What is required: Copy each line of the data beneath in which the word "master" appears.

Rendered images with source text:
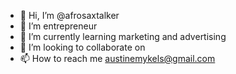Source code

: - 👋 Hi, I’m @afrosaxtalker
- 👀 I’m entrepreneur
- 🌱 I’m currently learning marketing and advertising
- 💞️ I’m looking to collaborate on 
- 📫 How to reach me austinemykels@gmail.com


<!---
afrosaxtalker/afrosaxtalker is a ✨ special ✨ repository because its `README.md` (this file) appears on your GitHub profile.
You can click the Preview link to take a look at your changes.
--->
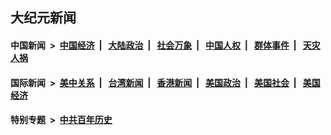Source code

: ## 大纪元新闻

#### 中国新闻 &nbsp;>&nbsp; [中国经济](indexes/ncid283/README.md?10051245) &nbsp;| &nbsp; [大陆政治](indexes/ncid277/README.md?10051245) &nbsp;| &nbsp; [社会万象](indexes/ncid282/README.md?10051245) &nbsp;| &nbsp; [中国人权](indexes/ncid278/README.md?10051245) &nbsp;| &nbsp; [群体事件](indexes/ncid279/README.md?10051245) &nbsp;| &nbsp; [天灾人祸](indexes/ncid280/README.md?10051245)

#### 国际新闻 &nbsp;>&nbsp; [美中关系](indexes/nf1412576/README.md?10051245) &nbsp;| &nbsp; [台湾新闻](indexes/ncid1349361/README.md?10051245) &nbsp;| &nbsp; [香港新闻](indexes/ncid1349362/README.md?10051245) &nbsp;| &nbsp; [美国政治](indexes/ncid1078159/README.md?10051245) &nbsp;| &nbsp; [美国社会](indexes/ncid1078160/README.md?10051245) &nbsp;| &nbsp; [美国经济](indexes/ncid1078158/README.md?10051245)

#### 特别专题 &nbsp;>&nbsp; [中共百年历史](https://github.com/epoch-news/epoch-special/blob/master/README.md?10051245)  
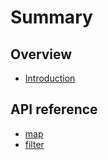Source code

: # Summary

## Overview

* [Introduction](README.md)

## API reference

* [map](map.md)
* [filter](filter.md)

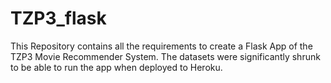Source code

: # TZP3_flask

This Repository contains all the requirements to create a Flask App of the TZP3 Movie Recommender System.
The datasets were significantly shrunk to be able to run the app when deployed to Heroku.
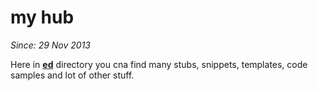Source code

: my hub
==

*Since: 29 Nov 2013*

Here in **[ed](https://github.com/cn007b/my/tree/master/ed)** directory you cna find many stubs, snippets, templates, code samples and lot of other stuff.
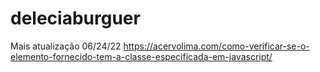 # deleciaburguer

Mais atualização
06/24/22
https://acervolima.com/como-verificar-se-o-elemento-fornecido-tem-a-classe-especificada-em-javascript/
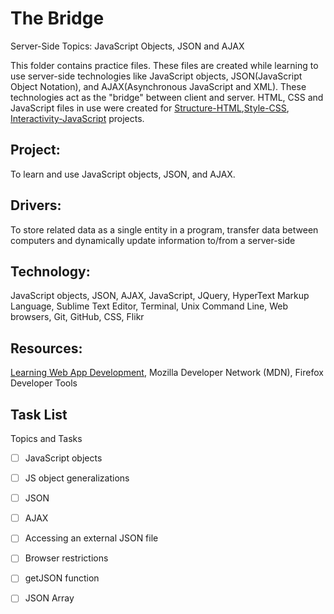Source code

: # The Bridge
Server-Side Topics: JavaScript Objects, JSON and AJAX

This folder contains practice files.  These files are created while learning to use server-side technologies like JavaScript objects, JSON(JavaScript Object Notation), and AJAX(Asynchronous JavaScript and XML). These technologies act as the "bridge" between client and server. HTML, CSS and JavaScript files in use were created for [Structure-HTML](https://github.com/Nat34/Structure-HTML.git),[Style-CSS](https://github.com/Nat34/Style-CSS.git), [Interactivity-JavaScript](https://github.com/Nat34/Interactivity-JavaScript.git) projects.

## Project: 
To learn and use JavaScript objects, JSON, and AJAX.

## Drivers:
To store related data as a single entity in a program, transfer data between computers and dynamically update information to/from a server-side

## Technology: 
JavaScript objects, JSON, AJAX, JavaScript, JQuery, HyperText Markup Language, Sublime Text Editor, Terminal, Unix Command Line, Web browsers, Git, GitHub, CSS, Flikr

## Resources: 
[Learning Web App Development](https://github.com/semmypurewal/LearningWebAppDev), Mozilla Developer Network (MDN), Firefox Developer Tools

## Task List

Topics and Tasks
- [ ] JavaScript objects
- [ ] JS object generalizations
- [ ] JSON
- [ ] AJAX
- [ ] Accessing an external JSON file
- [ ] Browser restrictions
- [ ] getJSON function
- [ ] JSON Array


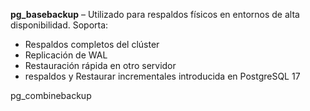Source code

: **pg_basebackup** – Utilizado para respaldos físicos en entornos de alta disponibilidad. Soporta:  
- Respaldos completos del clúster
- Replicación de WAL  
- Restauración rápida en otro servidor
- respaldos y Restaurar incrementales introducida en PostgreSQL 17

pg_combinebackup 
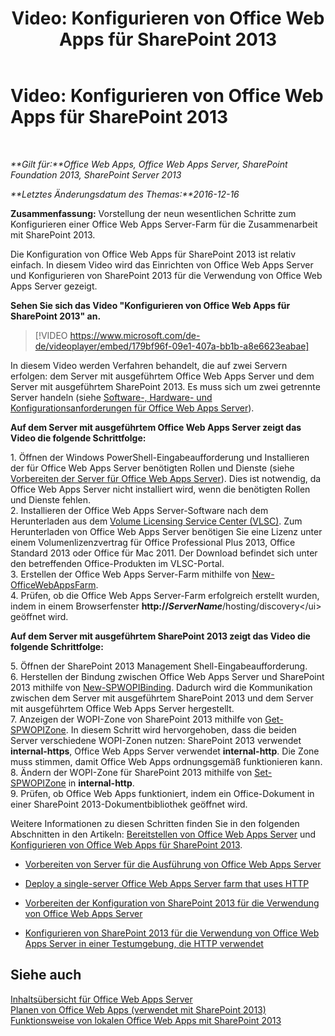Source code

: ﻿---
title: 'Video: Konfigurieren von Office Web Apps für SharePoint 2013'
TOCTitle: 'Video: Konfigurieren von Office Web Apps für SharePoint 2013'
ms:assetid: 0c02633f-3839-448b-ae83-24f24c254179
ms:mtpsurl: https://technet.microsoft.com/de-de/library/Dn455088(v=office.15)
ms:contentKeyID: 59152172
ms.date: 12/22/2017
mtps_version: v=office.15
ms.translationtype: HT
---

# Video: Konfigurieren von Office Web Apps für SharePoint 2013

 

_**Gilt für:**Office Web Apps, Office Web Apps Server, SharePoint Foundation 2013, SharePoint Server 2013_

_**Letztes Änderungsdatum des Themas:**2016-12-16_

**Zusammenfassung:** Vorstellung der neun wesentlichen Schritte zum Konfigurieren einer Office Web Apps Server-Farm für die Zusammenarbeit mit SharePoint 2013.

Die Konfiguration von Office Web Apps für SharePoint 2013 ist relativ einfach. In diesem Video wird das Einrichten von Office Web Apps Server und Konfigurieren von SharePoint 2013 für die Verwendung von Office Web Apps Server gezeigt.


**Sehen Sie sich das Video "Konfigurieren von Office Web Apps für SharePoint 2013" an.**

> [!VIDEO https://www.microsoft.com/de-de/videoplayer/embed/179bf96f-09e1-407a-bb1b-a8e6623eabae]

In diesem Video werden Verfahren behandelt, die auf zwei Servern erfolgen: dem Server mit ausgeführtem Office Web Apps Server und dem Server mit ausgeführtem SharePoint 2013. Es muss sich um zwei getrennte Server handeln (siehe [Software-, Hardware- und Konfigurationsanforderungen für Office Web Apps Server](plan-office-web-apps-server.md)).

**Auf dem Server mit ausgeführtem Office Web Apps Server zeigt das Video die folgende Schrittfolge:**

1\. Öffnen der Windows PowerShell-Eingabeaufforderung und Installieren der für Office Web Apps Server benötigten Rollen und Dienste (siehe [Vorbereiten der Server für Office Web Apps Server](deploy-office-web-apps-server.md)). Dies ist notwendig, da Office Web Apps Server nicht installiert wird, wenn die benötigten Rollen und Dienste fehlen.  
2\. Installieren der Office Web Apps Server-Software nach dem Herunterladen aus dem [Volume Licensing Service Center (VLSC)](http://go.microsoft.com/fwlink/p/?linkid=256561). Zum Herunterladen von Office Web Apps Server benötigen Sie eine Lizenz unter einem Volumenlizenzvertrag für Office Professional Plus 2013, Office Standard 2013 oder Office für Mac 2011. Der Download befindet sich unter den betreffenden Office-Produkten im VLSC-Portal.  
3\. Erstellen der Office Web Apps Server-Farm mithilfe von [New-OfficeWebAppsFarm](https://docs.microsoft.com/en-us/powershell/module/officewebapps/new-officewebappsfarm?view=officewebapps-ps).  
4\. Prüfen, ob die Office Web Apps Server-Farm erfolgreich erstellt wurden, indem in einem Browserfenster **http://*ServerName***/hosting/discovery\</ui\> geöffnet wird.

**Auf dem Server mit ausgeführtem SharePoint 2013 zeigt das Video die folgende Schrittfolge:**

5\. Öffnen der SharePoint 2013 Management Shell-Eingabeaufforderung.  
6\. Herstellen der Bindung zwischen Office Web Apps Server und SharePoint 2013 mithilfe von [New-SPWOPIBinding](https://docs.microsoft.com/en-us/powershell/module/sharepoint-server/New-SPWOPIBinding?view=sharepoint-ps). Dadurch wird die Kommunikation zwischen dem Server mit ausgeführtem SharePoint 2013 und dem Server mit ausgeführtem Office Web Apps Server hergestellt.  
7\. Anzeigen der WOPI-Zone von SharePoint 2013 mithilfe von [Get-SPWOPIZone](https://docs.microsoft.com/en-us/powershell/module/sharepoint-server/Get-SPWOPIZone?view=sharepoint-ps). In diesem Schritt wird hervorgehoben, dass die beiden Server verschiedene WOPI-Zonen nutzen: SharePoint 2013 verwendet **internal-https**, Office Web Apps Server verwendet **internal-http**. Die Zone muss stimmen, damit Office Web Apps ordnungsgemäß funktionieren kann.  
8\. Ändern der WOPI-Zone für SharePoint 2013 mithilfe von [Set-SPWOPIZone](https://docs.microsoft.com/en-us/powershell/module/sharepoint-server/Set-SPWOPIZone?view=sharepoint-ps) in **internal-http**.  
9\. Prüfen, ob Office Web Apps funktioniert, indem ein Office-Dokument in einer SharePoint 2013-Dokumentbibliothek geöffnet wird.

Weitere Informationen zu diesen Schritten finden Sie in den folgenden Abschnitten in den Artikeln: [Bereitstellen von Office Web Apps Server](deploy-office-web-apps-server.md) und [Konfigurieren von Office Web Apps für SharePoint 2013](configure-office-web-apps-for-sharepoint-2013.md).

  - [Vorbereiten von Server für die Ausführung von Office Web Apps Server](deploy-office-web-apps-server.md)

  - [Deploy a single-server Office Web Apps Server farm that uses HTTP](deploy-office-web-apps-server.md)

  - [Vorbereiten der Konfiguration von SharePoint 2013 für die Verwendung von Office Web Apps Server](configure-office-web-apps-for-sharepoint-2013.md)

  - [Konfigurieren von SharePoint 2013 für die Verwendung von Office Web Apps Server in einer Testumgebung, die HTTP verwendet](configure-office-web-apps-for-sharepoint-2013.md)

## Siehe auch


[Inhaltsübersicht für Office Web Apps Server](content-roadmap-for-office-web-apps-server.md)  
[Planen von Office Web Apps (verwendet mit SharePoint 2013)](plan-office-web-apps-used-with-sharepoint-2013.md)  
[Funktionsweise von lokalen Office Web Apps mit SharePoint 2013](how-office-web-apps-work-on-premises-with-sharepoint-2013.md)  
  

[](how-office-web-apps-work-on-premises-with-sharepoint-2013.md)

Reply:
#### 特别专题 &nbsp;>&nbsp; [中共百年历史](https://github.com/epoch-news/epoch-special/blob/master/README.md?10051245)  
Here in **[ed](https://github.com/cn007b/my/tree/master/ed)** directory you cna find many stubs, snippets, templates, code samples and lot of other stuff.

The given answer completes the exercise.